The conversion replaces the legacy decoder with the xdrgen
functions nlm_svc_decode_nlm_testargs and nlm_svc_encode_nlm_res
generated from the NLM version 3 protocol specification. The
procedure handler accesses xdrgen types through a wrapper structure
that bridges between generated code and the legacy lockd_lock
representation still used by the core lockd logic.
A new helper function nlm_lock_to_lockd_lock() converts an xdrgen
nlm_lock into the legacy lockd_lock format. The helper complements
the existing nlm3svc_lookup_host() and nlm3svc_lookup_file()
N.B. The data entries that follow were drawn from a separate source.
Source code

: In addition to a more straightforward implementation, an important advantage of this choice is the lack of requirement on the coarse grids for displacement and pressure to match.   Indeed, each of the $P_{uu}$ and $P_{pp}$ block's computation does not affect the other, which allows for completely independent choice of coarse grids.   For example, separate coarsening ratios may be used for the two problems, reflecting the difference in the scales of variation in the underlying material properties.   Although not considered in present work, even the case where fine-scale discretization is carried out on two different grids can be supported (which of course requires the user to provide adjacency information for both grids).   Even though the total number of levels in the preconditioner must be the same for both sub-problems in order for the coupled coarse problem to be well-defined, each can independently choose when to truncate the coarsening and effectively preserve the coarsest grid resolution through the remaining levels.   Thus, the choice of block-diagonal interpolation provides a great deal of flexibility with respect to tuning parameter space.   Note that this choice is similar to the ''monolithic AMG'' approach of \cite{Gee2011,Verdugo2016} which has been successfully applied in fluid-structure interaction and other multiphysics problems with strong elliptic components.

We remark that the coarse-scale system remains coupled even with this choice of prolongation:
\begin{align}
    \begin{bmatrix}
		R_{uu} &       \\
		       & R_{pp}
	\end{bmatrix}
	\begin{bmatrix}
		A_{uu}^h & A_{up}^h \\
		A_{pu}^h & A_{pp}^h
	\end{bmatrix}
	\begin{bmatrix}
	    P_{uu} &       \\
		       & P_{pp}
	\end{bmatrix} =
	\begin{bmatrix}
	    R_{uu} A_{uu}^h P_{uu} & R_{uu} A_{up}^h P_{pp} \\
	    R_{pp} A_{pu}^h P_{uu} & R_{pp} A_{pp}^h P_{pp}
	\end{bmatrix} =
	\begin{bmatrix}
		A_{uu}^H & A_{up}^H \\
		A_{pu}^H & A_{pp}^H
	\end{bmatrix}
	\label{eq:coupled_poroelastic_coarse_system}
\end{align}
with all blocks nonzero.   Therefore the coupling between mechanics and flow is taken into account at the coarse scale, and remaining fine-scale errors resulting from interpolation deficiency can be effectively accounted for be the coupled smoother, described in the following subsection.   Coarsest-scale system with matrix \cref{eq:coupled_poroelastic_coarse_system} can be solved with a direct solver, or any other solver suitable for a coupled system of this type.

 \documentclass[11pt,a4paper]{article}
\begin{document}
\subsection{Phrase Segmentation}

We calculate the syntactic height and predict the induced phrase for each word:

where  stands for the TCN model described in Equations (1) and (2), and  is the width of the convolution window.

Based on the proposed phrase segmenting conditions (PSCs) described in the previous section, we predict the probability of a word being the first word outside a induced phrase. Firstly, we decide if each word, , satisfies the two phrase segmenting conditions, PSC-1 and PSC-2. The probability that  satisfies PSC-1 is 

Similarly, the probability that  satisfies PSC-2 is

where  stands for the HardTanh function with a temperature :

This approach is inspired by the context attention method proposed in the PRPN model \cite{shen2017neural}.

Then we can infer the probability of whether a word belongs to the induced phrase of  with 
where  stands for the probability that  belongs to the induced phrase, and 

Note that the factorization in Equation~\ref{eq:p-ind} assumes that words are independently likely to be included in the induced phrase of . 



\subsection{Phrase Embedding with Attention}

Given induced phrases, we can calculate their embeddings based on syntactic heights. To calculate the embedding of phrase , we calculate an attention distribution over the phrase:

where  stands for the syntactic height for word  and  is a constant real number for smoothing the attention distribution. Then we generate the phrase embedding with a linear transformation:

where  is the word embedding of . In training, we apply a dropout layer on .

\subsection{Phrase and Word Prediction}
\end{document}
functions used throughout this series.
Setting pc_argzero to zero is safe because the generated decoder
fills the argp->xdrgen subfields before the procedure runs, so the
zeroing memset performed by the dispatch layer is not needed. The
helper populates each field of the wrapper's lock member that any
downstream consumer reads: fh, oh, svid, and the file_lock byte
range. Because pc_argzero no longer scrubs the rq_argp slot, the
shared nlmclnt_lock_event tracepoint class is updated to source
its byte-range fields from lock->fl.fl_start and lock->fl.fl_end,
which both the client and server populate unconditionally; the old
lock_start and lock_len fields are no longer required by the trace.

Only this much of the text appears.